TASK DESCRIPTION – Each entry is to be given again word for word; images are dropped.

RECORD EXTRACTS –
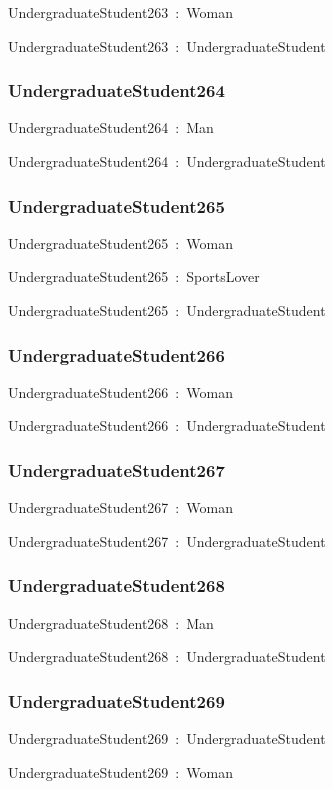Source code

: \documentclass{article}
\begin{document}
UndergraduateStudent263~:~Woman

UndergraduateStudent263~:~UndergraduateStudent

\subsubsection*{UndergraduateStudent264}

UndergraduateStudent264~:~Man

UndergraduateStudent264~:~UndergraduateStudent

\subsubsection*{UndergraduateStudent265}

UndergraduateStudent265~:~Woman

UndergraduateStudent265~:~SportsLover

UndergraduateStudent265~:~UndergraduateStudent

\subsubsection*{UndergraduateStudent266}

UndergraduateStudent266~:~Woman

UndergraduateStudent266~:~UndergraduateStudent

\subsubsection*{UndergraduateStudent267}

UndergraduateStudent267~:~Woman

UndergraduateStudent267~:~UndergraduateStudent

\subsubsection*{UndergraduateStudent268}

UndergraduateStudent268~:~Man

UndergraduateStudent268~:~UndergraduateStudent

\subsubsection*{UndergraduateStudent269}

UndergraduateStudent269~:~UndergraduateStudent

UndergraduateStudent269~:~Woman
\end{document}
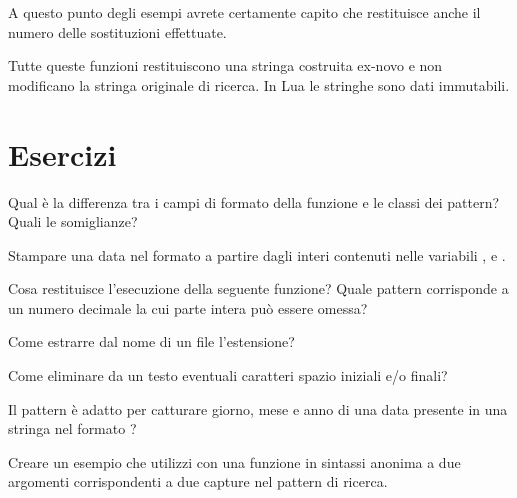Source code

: A questo punto degli esempi avrete certamente capito che  restituisce
anche il numero delle sostituzioni effettuate.

Tutte queste funzioni restituiscono una stringa costruita ex-novo e non
modificano la stringa originale di ricerca. In Lua le stringhe sono dati
immutabili.



\section{Esercizi}

\begin{Exercise}[label=libstd-01]
Qual è la differenza tra i campi di formato della funzione  e
le classi dei pattern? Quali le somiglianze?
\end{Exercise}

\begin{Exercise}[label=libstd-02]
Stampare una data nel formato  a partire dagli interi contenuti
nelle variabili ,  e .
\end{Exercise}

\begin{Exercise}[label=libstd-03]
Cosa restituisce l'esecuzione della seguente funzione?
Quale pattern corrisponde a un numero decimale la cui parte intera può essere
omessa?
\end{Exercise}

\begin{Exercise}[label=libstd-04]
Come estrarre dal nome di un file l'estensione?
\end{Exercise}

\begin{Exercise}[label=libstd-05]
Come eliminare da un testo eventuali caratteri spazio iniziali e/o finali?
\end{Exercise}

\begin{Exercise}[label=libstd-06]
Il pattern  è adatto per catturare giorno, mese e
anno di una data presente in una stringa nel formato ?
\end{Exercise}

\begin{Exercise}[label=libstd-07]
Creare un esempio che utilizzi  con una funzione in sintassi
anonima a due argomenti corrispondenti a due capture nel pattern di ricerca.
\end{Exercise}


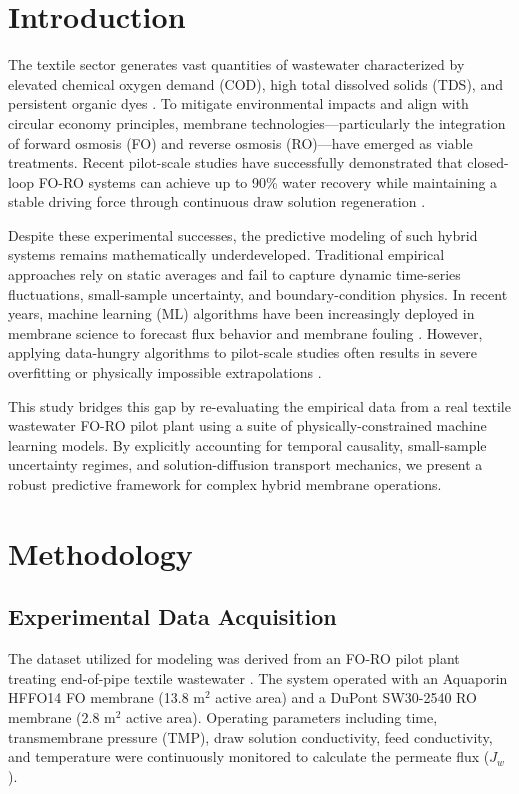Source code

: \documentclass[journal, onecolumn, 12pt]{IEEEtran}
\begin{document}
\section{Introduction}
The textile sector generates vast quantities of wastewater characterized by elevated chemical oxygen demand (COD), high total dissolved solids (TDS), and persistent organic dyes \cite{b1}. To mitigate environmental impacts and align with circular economy principles, membrane technologies---particularly the integration of forward osmosis (FO) and reverse osmosis (RO)---have emerged as viable treatments. Recent pilot-scale studies have successfully demonstrated that closed-loop FO-RO systems can achieve up to 90\% water recovery while maintaining a stable driving force through continuous draw solution regeneration \cite{b1}.

Despite these experimental successes, the predictive modeling of such hybrid systems remains mathematically underdeveloped. Traditional empirical approaches rely on static averages and fail to capture dynamic time-series fluctuations, small-sample uncertainty, and boundary-condition physics. In recent years, machine learning (ML) algorithms have been increasingly deployed in membrane science to forecast flux behavior and membrane fouling \cite{b2, b4}. However, applying data-hungry algorithms to pilot-scale studies often results in severe overfitting or physically impossible extrapolations \cite{b3}.

This study bridges this gap by re-evaluating the empirical data from a real textile wastewater FO-RO pilot plant using a suite of physically-constrained machine learning models. By explicitly accounting for temporal causality, small-sample uncertainty regimes, and solution-diffusion transport mechanics, we present a robust predictive framework for complex hybrid membrane operations.

\section{Methodology}

\subsection{Experimental Data Acquisition}
The dataset utilized for modeling was derived from an FO-RO pilot plant treating end-of-pipe textile wastewater \cite{b1}. The system operated with an Aquaporin HFFO14 FO membrane (13.8 m$^2$ active area) and a DuPont SW30-2540 RO membrane (2.8 m$^2$ active area). Operating parameters including time, transmembrane pressure (TMP), draw solution conductivity, feed conductivity, and temperature were continuously monitored to calculate the permeate flux ($J_w$).
\end{document}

EXPECTED ANSWER –
Source code

: \documentclass{article}
\begin{document}
UndergraduateStudent263~:~Woman

UndergraduateStudent263~:~UndergraduateStudent

\subsubsection*{UndergraduateStudent264}

UndergraduateStudent264~:~Man

UndergraduateStudent264~:~UndergraduateStudent

\subsubsection*{UndergraduateStudent265}

UndergraduateStudent265~:~Woman

UndergraduateStudent265~:~SportsLover

UndergraduateStudent265~:~UndergraduateStudent

\subsubsection*{UndergraduateStudent266}

UndergraduateStudent266~:~Woman

UndergraduateStudent266~:~UndergraduateStudent

\subsubsection*{UndergraduateStudent267}

UndergraduateStudent267~:~Woman

UndergraduateStudent267~:~UndergraduateStudent

\subsubsection*{UndergraduateStudent268}

UndergraduateStudent268~:~Man

UndergraduateStudent268~:~UndergraduateStudent

\subsubsection*{UndergraduateStudent269}

UndergraduateStudent269~:~UndergraduateStudent

UndergraduateStudent269~:~Woman
\end{document}
Source code

: A questo punto degli esempi avrete certamente capito che  restituisce
anche il numero delle sostituzioni effettuate.

Tutte queste funzioni restituiscono una stringa costruita ex-novo e non
modificano la stringa originale di ricerca. In Lua le stringhe sono dati
immutabili.



\section{Esercizi}

\begin{Exercise}[label=libstd-01]
Qual è la differenza tra i campi di formato della funzione  e
le classi dei pattern? Quali le somiglianze?
\end{Exercise}

\begin{Exercise}[label=libstd-02]
Stampare una data nel formato  a partire dagli interi contenuti
nelle variabili ,  e .
\end{Exercise}

\begin{Exercise}[label=libstd-03]
Cosa restituisce l'esecuzione della seguente funzione?
Quale pattern corrisponde a un numero decimale la cui parte intera può essere
omessa?
\end{Exercise}

\begin{Exercise}[label=libstd-04]
Come estrarre dal nome di un file l'estensione?
\end{Exercise}

\begin{Exercise}[label=libstd-05]
Come eliminare da un testo eventuali caratteri spazio iniziali e/o finali?
\end{Exercise}

\begin{Exercise}[label=libstd-06]
Il pattern  è adatto per catturare giorno, mese e
anno di una data presente in una stringa nel formato ?
\end{Exercise}

\begin{Exercise}[label=libstd-07]
Creare un esempio che utilizzi  con una funzione in sintassi
anonima a due argomenti corrispondenti a due capture nel pattern di ricerca.
\end{Exercise}


Source code

: \documentclass[journal, onecolumn, 12pt]{IEEEtran}
\begin{document}
\section{Introduction}
The textile sector generates vast quantities of wastewater characterized by elevated chemical oxygen demand (COD), high total dissolved solids (TDS), and persistent organic dyes \cite{b1}. To mitigate environmental impacts and align with circular economy principles, membrane technologies---particularly the integration of forward osmosis (FO) and reverse osmosis (RO)---have emerged as viable treatments. Recent pilot-scale studies have successfully demonstrated that closed-loop FO-RO systems can achieve up to 90\% water recovery while maintaining a stable driving force through continuous draw solution regeneration \cite{b1}.

Despite these experimental successes, the predictive modeling of such hybrid systems remains mathematically underdeveloped. Traditional empirical approaches rely on static averages and fail to capture dynamic time-series fluctuations, small-sample uncertainty, and boundary-condition physics. In recent years, machine learning (ML) algorithms have been increasingly deployed in membrane science to forecast flux behavior and membrane fouling \cite{b2, b4}. However, applying data-hungry algorithms to pilot-scale studies often results in severe overfitting or physically impossible extrapolations \cite{b3}.

This study bridges this gap by re-evaluating the empirical data from a real textile wastewater FO-RO pilot plant using a suite of physically-constrained machine learning models. By explicitly accounting for temporal causality, small-sample uncertainty regimes, and solution-diffusion transport mechanics, we present a robust predictive framework for complex hybrid membrane operations.

\section{Methodology}

\subsection{Experimental Data Acquisition}
The dataset utilized for modeling was derived from an FO-RO pilot plant treating end-of-pipe textile wastewater \cite{b1}. The system operated with an Aquaporin HFFO14 FO membrane (13.8 m$^2$ active area) and a DuPont SW30-2540 RO membrane (2.8 m$^2$ active area). Operating parameters including time, transmembrane pressure (TMP), draw solution conductivity, feed conductivity, and temperature were continuously monitored to calculate the permeate flux ($J_w$).
\end{document}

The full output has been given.